EXERCISE DESCRIPTION — Leave out every line before the one that contains "- A slide-out". Please restate that line and the rest of the data word for word, through the end.

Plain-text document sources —
= = = =

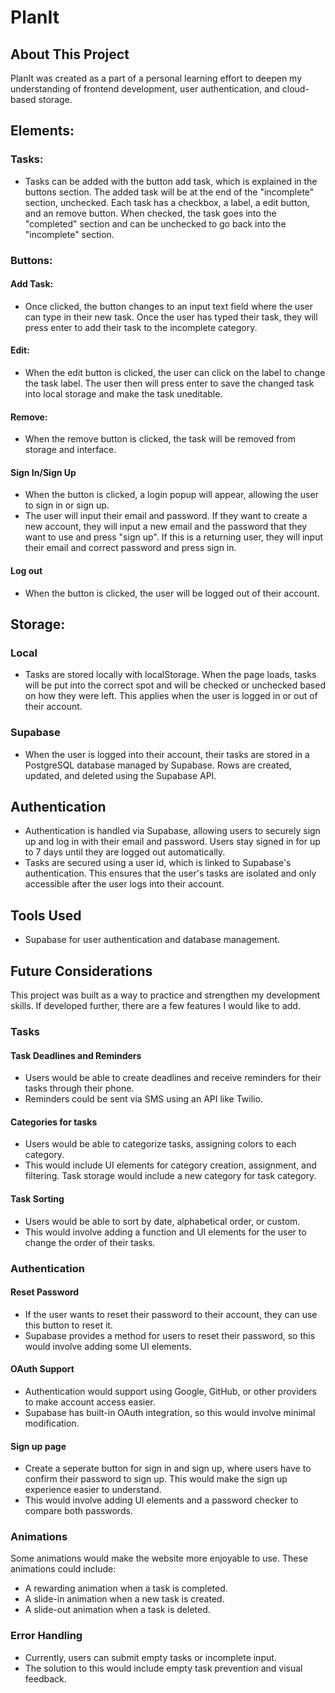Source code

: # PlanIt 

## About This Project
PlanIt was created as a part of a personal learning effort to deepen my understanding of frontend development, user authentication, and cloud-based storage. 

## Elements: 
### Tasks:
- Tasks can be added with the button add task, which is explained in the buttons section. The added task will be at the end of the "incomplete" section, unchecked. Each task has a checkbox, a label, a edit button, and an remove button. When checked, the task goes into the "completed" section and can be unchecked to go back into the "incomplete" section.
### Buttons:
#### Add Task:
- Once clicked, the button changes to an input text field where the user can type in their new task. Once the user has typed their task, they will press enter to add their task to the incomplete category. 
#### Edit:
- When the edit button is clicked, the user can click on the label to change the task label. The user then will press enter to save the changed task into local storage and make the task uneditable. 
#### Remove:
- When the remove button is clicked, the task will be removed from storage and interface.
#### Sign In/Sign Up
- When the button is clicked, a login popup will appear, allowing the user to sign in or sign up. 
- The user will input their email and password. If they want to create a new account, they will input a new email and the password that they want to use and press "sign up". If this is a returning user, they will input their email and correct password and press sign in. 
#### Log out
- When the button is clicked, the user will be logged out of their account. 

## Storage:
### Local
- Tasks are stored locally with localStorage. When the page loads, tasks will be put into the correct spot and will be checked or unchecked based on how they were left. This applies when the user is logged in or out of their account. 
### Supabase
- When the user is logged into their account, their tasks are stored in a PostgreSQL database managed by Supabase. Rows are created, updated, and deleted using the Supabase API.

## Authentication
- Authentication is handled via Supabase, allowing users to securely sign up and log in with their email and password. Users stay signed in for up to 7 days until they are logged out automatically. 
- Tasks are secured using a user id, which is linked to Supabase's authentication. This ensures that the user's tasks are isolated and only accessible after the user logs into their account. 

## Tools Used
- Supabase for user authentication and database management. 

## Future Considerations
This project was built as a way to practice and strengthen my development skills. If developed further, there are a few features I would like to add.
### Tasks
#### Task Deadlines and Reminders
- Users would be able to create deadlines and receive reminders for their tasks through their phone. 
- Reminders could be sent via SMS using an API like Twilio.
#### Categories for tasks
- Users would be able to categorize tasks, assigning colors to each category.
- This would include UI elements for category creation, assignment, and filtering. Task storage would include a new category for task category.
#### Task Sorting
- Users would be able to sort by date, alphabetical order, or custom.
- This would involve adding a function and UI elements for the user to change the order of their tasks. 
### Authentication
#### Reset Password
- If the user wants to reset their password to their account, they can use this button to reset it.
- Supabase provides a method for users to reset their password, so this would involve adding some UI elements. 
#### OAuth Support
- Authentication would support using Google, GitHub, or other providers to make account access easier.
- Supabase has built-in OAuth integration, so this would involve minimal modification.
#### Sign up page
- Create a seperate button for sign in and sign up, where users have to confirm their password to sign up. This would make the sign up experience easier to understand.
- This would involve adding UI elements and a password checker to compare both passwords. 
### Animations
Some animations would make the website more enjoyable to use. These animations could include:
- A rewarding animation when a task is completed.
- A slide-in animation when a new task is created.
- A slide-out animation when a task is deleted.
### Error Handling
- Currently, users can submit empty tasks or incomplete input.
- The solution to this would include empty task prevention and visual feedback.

= = = =

EXERCISE ANSWER —
- A slide-out animation when a task is deleted.
### Error Handling
- Currently, users can submit empty tasks or incomplete input.
- The solution to this would include empty task prevention and visual feedback.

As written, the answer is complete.